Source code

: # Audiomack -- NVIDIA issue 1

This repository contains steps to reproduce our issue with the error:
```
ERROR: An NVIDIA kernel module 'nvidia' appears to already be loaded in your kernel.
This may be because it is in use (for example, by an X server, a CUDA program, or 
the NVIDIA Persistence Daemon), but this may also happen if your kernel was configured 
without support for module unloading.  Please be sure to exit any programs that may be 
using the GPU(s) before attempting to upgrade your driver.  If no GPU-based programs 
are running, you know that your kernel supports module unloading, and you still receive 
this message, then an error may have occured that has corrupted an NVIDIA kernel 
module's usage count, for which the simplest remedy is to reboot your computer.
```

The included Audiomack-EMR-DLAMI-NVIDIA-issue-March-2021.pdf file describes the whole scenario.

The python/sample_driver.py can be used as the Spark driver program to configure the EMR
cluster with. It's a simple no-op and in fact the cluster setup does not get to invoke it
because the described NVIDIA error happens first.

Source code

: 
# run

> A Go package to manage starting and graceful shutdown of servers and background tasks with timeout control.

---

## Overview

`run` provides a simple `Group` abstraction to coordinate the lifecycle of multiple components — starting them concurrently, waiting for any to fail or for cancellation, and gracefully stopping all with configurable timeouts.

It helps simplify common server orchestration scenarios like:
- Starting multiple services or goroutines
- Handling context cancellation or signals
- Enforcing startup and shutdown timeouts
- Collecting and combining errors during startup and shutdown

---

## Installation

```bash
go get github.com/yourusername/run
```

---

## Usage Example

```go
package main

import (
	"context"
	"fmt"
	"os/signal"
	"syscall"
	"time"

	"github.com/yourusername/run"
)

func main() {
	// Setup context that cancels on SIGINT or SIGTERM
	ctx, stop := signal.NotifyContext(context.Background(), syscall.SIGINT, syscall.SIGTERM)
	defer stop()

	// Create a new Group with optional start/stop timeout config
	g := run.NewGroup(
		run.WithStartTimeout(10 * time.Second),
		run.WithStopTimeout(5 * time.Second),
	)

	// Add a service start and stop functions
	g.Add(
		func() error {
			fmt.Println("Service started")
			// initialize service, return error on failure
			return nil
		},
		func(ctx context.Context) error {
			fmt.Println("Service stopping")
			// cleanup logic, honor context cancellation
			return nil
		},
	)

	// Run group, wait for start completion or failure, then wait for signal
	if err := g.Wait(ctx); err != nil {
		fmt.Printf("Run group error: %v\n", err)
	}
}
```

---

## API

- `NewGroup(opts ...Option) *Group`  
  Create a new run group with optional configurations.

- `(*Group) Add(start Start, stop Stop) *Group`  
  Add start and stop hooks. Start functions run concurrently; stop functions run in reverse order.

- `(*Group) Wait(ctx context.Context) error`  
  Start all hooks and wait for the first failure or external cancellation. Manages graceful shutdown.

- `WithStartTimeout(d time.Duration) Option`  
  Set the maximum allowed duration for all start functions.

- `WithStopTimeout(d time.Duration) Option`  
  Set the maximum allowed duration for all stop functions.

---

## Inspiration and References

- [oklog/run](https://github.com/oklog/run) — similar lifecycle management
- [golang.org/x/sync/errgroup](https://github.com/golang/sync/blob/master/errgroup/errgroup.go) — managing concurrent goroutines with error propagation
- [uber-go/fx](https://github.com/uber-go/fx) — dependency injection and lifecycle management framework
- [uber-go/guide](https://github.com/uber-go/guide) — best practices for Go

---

================================

| YOUR OBJECTIVE |
Please work out how many lines in the listing above contain the string "github", and answer with that number only.

| SOLVED EXERCISE |
6